If you are a salary earner (PAYE), your employer will deduct your tax each month and pay it across to SARS. Investors into a Section 12J fund will have their taxable income reduced by the amount invested and SARS will owe you a refund. For example: if you earn R100k per month (R1,2m per year), your annual tax is approximately R395 000 and therefore your nett earnings equal R805 000 per annum. If you invest R1m into the fund, then your taxable income is reduced by R1m, i.e. it is now R200k. Based on R200k income, your annual tax is now only R22k, but you have in fact already paid R395k! You will therefore get a refund of R395k less R22k = R373k (SARS will pay this back to you directly).

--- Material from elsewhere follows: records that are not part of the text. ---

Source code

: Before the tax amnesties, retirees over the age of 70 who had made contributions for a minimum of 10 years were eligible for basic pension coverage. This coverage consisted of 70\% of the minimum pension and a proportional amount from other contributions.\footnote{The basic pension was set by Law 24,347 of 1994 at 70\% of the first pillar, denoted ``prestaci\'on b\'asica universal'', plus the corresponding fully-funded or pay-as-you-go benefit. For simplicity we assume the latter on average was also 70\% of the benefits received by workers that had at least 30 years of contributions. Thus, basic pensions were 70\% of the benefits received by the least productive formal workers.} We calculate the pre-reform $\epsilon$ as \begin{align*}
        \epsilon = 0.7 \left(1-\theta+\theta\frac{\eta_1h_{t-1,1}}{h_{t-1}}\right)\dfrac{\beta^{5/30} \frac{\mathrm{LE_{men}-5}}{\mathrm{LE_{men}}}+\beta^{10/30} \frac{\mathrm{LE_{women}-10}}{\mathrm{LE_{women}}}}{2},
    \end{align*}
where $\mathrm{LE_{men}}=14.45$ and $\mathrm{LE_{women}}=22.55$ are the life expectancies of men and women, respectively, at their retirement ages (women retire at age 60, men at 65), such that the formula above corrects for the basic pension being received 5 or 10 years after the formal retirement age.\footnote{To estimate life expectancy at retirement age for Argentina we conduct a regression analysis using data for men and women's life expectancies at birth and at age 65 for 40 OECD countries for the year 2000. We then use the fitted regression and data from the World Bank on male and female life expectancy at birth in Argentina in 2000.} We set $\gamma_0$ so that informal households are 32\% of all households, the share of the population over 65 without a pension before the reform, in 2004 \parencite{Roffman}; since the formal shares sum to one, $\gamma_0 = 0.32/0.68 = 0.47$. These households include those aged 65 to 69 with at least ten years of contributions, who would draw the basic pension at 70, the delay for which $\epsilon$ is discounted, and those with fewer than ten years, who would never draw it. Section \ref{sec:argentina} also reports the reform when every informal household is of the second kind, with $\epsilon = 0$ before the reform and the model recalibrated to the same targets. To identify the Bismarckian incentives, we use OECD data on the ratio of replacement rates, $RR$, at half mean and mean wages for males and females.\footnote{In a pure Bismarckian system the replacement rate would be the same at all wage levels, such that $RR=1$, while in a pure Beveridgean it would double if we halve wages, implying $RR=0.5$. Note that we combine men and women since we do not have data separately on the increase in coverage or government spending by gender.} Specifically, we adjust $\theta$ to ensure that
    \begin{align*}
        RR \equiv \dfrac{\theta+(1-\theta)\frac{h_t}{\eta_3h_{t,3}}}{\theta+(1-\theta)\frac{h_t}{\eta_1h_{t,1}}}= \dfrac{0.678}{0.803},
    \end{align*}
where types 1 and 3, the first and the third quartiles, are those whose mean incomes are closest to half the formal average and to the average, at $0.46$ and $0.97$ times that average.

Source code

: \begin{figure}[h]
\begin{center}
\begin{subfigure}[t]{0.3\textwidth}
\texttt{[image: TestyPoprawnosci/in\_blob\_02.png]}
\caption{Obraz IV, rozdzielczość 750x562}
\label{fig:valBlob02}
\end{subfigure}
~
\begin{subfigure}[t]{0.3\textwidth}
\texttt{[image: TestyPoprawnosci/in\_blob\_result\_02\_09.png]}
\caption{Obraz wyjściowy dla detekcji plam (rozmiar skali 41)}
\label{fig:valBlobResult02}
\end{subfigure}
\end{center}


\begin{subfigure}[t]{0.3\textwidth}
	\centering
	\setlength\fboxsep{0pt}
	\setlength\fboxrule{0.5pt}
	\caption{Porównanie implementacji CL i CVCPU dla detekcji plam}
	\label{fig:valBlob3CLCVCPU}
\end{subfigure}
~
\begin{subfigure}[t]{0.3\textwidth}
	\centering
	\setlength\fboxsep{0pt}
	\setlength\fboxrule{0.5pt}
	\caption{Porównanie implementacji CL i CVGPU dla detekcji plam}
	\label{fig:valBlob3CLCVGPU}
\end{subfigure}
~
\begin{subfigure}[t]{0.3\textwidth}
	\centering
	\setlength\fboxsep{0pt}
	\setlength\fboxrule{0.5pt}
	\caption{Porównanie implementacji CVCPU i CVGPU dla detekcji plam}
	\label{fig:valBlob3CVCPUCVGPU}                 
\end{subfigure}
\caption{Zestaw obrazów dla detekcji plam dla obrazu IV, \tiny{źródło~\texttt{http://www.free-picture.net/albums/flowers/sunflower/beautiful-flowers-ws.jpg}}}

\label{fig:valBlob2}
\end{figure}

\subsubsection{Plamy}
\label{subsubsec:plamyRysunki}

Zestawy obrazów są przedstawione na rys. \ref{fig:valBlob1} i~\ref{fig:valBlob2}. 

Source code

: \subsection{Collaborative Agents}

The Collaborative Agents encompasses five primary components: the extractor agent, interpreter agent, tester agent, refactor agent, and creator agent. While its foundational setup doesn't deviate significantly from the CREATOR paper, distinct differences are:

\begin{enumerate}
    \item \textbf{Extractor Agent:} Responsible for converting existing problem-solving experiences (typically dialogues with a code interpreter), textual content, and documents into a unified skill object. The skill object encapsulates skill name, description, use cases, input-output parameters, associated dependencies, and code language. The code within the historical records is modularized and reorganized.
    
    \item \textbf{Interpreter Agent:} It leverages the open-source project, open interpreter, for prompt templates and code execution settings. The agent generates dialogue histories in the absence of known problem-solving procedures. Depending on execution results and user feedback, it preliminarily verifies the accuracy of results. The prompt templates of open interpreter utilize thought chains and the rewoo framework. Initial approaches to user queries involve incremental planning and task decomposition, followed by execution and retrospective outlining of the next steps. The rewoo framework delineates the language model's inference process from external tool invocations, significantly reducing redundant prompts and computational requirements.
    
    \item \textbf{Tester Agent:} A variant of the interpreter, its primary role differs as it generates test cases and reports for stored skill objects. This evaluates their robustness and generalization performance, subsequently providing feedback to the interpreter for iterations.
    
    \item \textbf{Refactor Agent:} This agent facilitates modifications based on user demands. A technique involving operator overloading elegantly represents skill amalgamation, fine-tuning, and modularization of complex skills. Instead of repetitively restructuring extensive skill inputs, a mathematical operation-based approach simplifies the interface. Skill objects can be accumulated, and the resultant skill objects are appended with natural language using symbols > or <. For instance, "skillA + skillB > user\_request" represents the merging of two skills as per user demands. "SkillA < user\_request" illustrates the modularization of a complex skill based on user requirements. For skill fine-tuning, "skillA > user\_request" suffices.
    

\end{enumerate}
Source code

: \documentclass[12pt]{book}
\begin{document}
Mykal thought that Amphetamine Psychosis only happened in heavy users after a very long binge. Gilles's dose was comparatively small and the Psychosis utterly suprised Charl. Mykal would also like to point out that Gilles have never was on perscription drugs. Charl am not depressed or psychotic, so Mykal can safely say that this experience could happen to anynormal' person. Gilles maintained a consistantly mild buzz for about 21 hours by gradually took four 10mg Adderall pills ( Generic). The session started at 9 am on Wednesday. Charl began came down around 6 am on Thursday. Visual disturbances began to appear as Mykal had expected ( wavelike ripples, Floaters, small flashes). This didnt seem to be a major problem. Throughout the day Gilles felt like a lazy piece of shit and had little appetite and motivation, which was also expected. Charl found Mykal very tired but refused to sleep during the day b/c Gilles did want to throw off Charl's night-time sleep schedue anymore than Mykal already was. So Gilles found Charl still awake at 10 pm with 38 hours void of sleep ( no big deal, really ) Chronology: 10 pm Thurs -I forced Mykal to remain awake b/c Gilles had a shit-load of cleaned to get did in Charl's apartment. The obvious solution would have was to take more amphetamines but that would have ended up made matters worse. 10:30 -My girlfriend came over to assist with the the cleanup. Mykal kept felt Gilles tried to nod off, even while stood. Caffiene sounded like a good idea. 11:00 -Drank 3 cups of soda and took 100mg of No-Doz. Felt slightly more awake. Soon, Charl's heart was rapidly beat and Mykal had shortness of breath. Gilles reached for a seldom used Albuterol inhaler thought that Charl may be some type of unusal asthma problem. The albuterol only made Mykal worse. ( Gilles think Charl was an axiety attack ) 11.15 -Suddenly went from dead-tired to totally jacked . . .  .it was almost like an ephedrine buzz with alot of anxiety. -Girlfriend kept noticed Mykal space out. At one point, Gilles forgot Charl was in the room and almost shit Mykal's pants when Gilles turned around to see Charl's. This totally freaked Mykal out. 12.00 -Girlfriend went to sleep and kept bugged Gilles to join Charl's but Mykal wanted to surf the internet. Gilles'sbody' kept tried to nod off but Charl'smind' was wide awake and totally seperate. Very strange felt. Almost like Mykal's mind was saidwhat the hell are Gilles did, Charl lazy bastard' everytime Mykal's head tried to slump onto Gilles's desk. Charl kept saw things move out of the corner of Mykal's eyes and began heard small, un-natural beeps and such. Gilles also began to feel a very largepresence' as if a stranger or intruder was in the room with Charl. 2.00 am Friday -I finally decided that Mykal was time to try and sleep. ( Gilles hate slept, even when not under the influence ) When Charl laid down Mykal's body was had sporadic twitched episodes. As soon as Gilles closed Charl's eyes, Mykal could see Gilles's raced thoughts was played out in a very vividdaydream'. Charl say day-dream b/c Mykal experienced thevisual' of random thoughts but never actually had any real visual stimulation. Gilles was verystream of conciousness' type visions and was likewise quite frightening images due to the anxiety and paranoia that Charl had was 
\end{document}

Self-employed individuals or small business owners often fall into the bracket of provisional taxpayers. These individuals are expected to submit their tax returns in August and February each year. By making a 12J investment, this income is reduced by the amount invested, therefore income on which tax is calculated is reduced and so is the tax payable. By investing in Section 12J, a provisional taxpayer is legally avoiding having to pay the tax (whereas a salaried earner will receive a refund).
When the incentive was introduced as a stimulus, policy-makers included a ‘sunset clause’, setting out that no new S12J deductions will be granted after 30 June 2021.
Time to re-vamp your tax return
This time of the year is a particularly busy one for the Section 12J industry as taxpayers process their Section 12J investments, all scurrying for the tax certificate before the cut-off. Hobbs’s final word of advice is for taxpayers not to go it alone: “There have been many changes to SARS policies and tax legislation this year. COVID will certainly have an effect on many tax returns.” An expert tax practitioner, who is informed about the available incentives, can assist you in submitting a tax-efficient return by applying these updated rules and determining tax savings. “Tax-payers should also be shown the option of investing their tax portion via the Section 12J rule. It’s a no-brainer and any responsible tax practitioner will be able to guide you through the incentive,” he concludes.